Penyelamatan Bank Summa dan lepasnya saham Astra hanya sebagian kecil kisah perjalanan hidup William Soeryadjaya. Memoar setebal 487 halaman ini juga menbedah semangat religiusitas seorang legenda bisnis, humanis, filantropis, dan nasionalis, sekaligus catatan penting sejarah industri di Tanah Air. Total ada 23 sub judul kisah perjalanan William yang tidak pernah patah arang didera badai.

“Sejak musibah Bank Summa dan kehilangan Astra, dalam doa saya selalu memohon agar Tuhan memberi kekuatan kepada saya untuk mengatasi dampak beban berat, yang berbulan-bulan menindih kami sekeluarga,” tutur William dalam memoar yang diterbitkan Kepustakaan Populer Gramedia itu.

Langkah kesatria William Soeryadjaya itu tentu sangat langka.
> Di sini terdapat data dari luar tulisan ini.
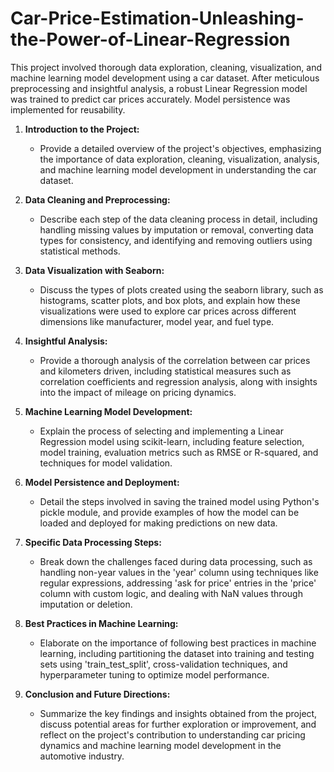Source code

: # Car-Price-Estimation-Unleashing-the-Power-of-Linear-Regression
This project involved thorough data exploration, cleaning, visualization, and machine learning model development using a car dataset. After meticulous preprocessing and insightful analysis, a robust Linear Regression model was trained to predict car prices accurately. Model persistence was implemented for reusability.


1. **Introduction to the Project:**
   - Provide a detailed overview of the project's objectives, emphasizing the importance of data exploration, cleaning, visualization, analysis, and machine learning model development in understanding the car dataset.
   
2. **Data Cleaning and Preprocessing:**
   - Describe each step of the data cleaning process in detail, including handling missing values by imputation or removal, converting data types for consistency, and identifying and removing outliers using statistical methods.
   
3. **Data Visualization with Seaborn:**
   - Discuss the types of plots created using the seaborn library, such as histograms, scatter plots, and box plots, and explain how these visualizations were used to explore car prices across different dimensions like manufacturer, model year, and fuel type.

4. **Insightful Analysis:**
   - Provide a thorough analysis of the correlation between car prices and kilometers driven, including statistical measures such as correlation coefficients and regression analysis, along with insights into the impact of mileage on pricing dynamics.

5. **Machine Learning Model Development:**
   - Explain the process of selecting and implementing a Linear Regression model using scikit-learn, including feature selection, model training, evaluation metrics such as RMSE or R-squared, and techniques for model validation.

6. **Model Persistence and Deployment:**
   - Detail the steps involved in saving the trained model using Python's pickle module, and provide examples of how the model can be loaded and deployed for making predictions on new data.

7. **Specific Data Processing Steps:**
   - Break down the challenges faced during data processing, such as handling non-year values in the 'year' column using techniques like regular expressions, addressing 'ask for price' entries in the 'price' column with custom logic, and dealing with NaN values through imputation or deletion.

8. **Best Practices in Machine Learning:**
   - Elaborate on the importance of following best practices in machine learning, including partitioning the dataset into training and testing sets using 'train_test_split', cross-validation techniques, and hyperparameter tuning to optimize model performance.

9. **Conclusion and Future Directions:**
   - Summarize the key findings and insights obtained from the project, discuss potential areas for further exploration or improvement, and reflect on the project's contribution to understanding car pricing dynamics and machine learning model development in the automotive industry.
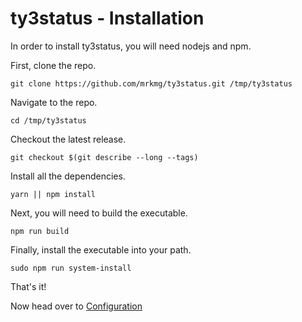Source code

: ty3status - Installation
========================

In order to install ty3status, you will need nodejs and npm.

First, clone the repo.

    git clone https://github.com/mrkmg/ty3status.git /tmp/ty3status
    
Navigate to the repo.
 
    cd /tmp/ty3status
    
Checkout the latest release.

    git checkout $(git describe --long --tags)
    
Install all the dependencies.

    yarn || npm install

Next, you will need to build the executable.

    npm run build
    
Finally, install the executable into your path.

    sudo npm run system-install

That's it!

Now head over to [Configuration](./Configuration.md)
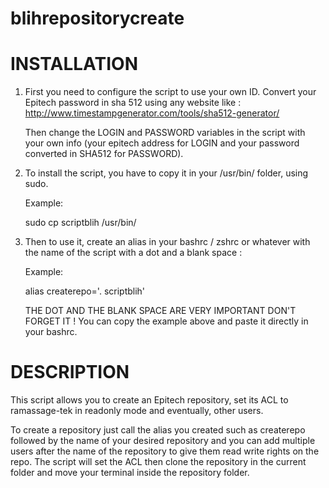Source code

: # blihrepositorycreate

# INSTALLATION

1. First you need to configure the script to use your own ID.
  Convert your Epitech password in sha 512 using any website like :
  http://www.timestampgenerator.com/tools/sha512-generator/
  
    Then change the LOGIN and PASSWORD variables in the script with your own info (your epitech address for LOGIN and your password converted in SHA512 for PASSWORD).

2. To install the script, you have to copy it in your /usr/bin/ folder, using sudo.

    Example:

    sudo cp scriptblih /usr/bin/

3. Then to use it, create an alias in your bashrc / zshrc or whatever with the name of the script with a dot and a blank space :

    Example:

    alias createrepo='. scriptblih'
  
    THE DOT AND THE BLANK SPACE ARE VERY IMPORTANT DON'T FORGET IT ! You can copy the example above and paste it directly in  your bashrc.

# DESCRIPTION

This script allows you to create an Epitech repository, set its ACL to ramassage-tek in readonly mode and eventually, other users.

To create a repository just call the alias you created such as createrepo followed by the name of your desired repository and you can add multiple users after the name of the repository to give them read write rights on the repo.
The script will set the ACL then clone the repository in the current folder and move your terminal inside the repository folder.
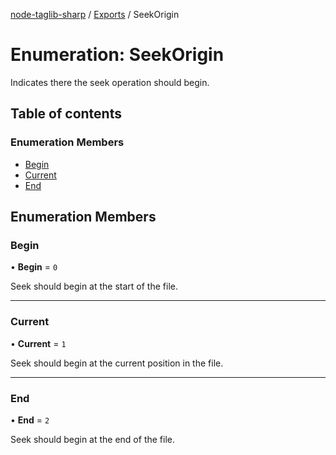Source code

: [node-taglib-sharp](../README.md) / [Exports](../modules.md) / SeekOrigin

# Enumeration: SeekOrigin

Indicates there the seek operation should begin.

## Table of contents

### Enumeration Members

- [Begin](SeekOrigin.md#begin)
- [Current](SeekOrigin.md#current)
- [End](SeekOrigin.md#end)

## Enumeration Members

### Begin

• **Begin** = `0`

Seek should begin at the start of the file.

---

### Current

• **Current** = `1`

Seek should begin at the current position in the file.

---

### End

• **End** = `2`

Seek should begin at the end of the file.
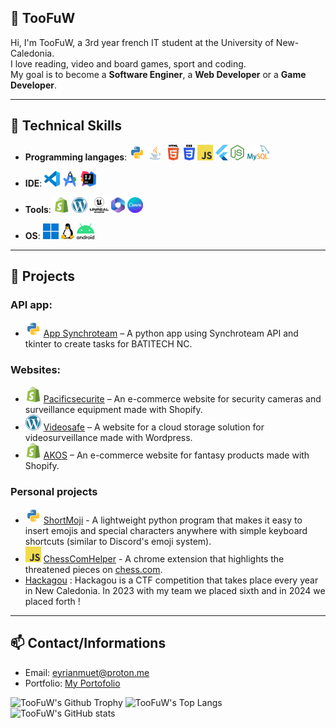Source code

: ## 👋 TooFuW

Hi, I'm TooFuW, a 3rd year french IT student at the University of New-Caledonia.  
I love reading, video and board games, sport and coding.  
My goal is to become a **Software Enginer**, a **Web Developer** or a **Game Developer**.

---

## 🔧 Technical Skills

- **Programming langages**:
<code><img height="25" alt="python" src="https://github.com/TooFuW/TooFuW/blob/main/images/python%20logo.png"></code>
<code><img height="25" alt="java" src="https://github.com/TooFuW/TooFuW/blob/main/images/java%20logo.png"></code>
<code><img height="25" alt="html" src="https://github.com/TooFuW/TooFuW/blob/main/images/html%20logo.png"></code>
<code><img height="25" alt="css" src="https://github.com/TooFuW/TooFuW/blob/main/images/css%20logo.png"></code>
<code><img height="25" alt="javascript" src="https://github.com/TooFuW/TooFuW/blob/main/images/javascript%20logo.png"></code>
<code><img height="25" alt="flutter" src="https://github.com/TooFuW/TooFuW/blob/main/images/flutter%20logo.png"></code>
<code><img height="25" alt="nodejs" src="https://github.com/TooFuW/TooFuW/blob/main/images/nodejs%20logo.svg"></code>
<code><img height="25" alt="mysql" src="https://github.com/TooFuW/TooFuW/blob/main/images/mysql%20logo.png"></code>

- **IDE**:
<code><img height="25" alt="vscode" src="https://github.com/TooFuW/TooFuW/blob/main/images/vscode%20logo.png"></code>
<code><img height="25" alt="android studio" src="https://github.com/TooFuW/TooFuW/blob/main/images/android%20studio%20logo.png"></code>
<code><img height="25" alt="intellijidea" src="https://github.com/TooFuW/TooFuW/blob/main/images/intellijidea%20logo.png"></code>

- **Tools**:
<code><img height="25" alt="shopify" src="https://github.com/TooFuW/TooFuW/blob/main/images/shopify%20logo.png"></code>
<code><img height="25" alt="wordpress" src="https://github.com/TooFuW/TooFuW/blob/main/images/wordpress%20logo.png"></code>
<code><img height="25" alt="unreal engine" src="https://github.com/TooFuW/TooFuW/blob/main/images/unreal%20engine%20logo.png"></code>
<code><img height="25" alt="microsoft office" src="https://github.com/TooFuW/TooFuW/blob/main/images/microsoft%20365%20logo.svg"></code>
<code><img height="25" alt="canva" src="https://github.com/TooFuW/TooFuW/blob/main/images/canva%20logo.png"></code>

- **OS**:
<code><img height="25" alt="windows" src="https://github.com/TooFuW/TooFuW/blob/main/images/windows%20logo.png"></code>
<code><img height="25" alt="linux" src="https://github.com/TooFuW/TooFuW/blob/main/images/linux%20logo.png"></code>
<code><img height="25" alt="android" src="https://github.com/TooFuW/TooFuW/blob/main/images/android%20logo.png"></code>

---

## 🚀 Projects

### API app:
- <code><img height="25" alt="python" src="https://github.com/TooFuW/TooFuW/blob/main/images/python%20logo.png"></code> [App Synchroteam](https://github.com/TooFuW/Batitech) – A python app using Synchroteam API and tkinter to create tasks for BATITECH NC.

### Websites:
- <code><img height="25" alt="shopify" src="https://github.com/TooFuW/TooFuW/blob/main/images/shopify%20logo.png"></code> [Pacificsecurite](https://pacificsecurite.nc/) – An e-commerce website for security cameras and surveillance equipment made with Shopify.
- <code><img height="25" alt="wordpress" src="https://github.com/TooFuW/TooFuW/blob/main/images/wordpress%20logo.png"></code> [Videosafe](https://videosafe.pacificsecurite.nc/) – A website for a cloud storage solution for videosurveillance made with Wordpress.
- <code><img height="25" alt="shopify" src="https://github.com/TooFuW/TooFuW/blob/main/images/shopify%20logo.png"></code> [AKOS](https://akos.nc/) – An e-commerce website for fantasy products made with Shopify.

### Personal projects
- <code><img height="25" alt="python" src="https://github.com/TooFuW/TooFuW/blob/main/images/python%20logo.png"></code> [ShortMoji](https://github.com/TooFuW/ShortMoji) - A lightweight python program that makes it easy to insert emojis and special characters anywhere with simple keyboard shortcuts (similar to Discord's emoji system).
- <code><img height="25" alt="javascript" src="https://github.com/TooFuW/TooFuW/blob/main/images/javascript%20logo.png"></code> [ChessComHelper](https://github.com/TooFuW/ChromeExtension_ChessComHelper/) - A chrome extension that highlights the threatened pieces on [chess.com](https://www.chess.com/).
- [Hackagou](https://hackagou.nc/) : Hackagou is a CTF competition that takes place every year in New Caledonia. In 2023 with my team we placed sixth and in 2024 we placed forth !

---

## 📫 Contact/Informations

- Email: [eyrianmuet@proton.me](mailto:eyrianmuet@proton.me)
- Portfolio: [My Portofolio](https://toofuw.github.io)

![TooFuW's Github Trophy](https://github-profile-trophy.vercel.app/?username=TooFuW&column=10&theme=gruvbox&no-frame=true)
![TooFuW's Top Langs](https://github-readme-stats.vercel.app/api/top-langs/?username=TooFuW&layout=donut&theme=transparent)
![TooFuW's GitHub stats](https://github-readme-stats.vercel.app/api?username=TooFuW\&rank_icon=github&show_icons=true&theme=transparent)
Tak ada duanya. Tak heran bila sastrawan yang juga penulis biografi jempolan seperti Ramadhan KH mau bersusah payah membujuknya agar berkenan bercerita dan dijadikan buku. Semata demi menjadi inspirasi generasi berikutnya.

Kisah dan semangat Om William tak cuma bisa menjadi inspirasi banyak generasi. Dia juga simbol dari jejak perjalanan seseorang yang harus dimaknai sebagai teladan demi menyongsong masa depan.

Melalui memoar ini pembaca diajak untuk memahami nilai-nilai kemanusiaan yang dipegang teguh oleh William Soeryadjaya, seperti kerja keras, integritas, dan keberaniannya dalam mengambil risiko. Bagi Om Wilem, “Bisnis bukan semata bisnis dan profit tapi menyimpan makna kemanusiaan dan ketuhanan.”

Kalau pun William seperti tak pernah puas dengan bisnis yang ada dan terus melahirkan perusahaan-perusahaan baru semata-mata demi membuka lapangan pekerjaan baru.

“Ada perasaan nyaman mengalir dalam diri ketika saya bisa membuka peluang kerja bagi banyak orang. Soal menambah kekayaan, rasanya itu sudah tidak dipentingkan lagi,” tuturnya.

Terkait tuduhan yang sempat dilontarkan William kepada pihak-pihak yang dianggapnya telah berkhianat dan mencaplok Astra, buku diimbuhi catatan akhir sebagai semacam hak jawab yang ditulis wartawan investigasi Metta Dharmasaputra. Judulnya, “Dilema Kasih Tanpa Batas: The Untold Story.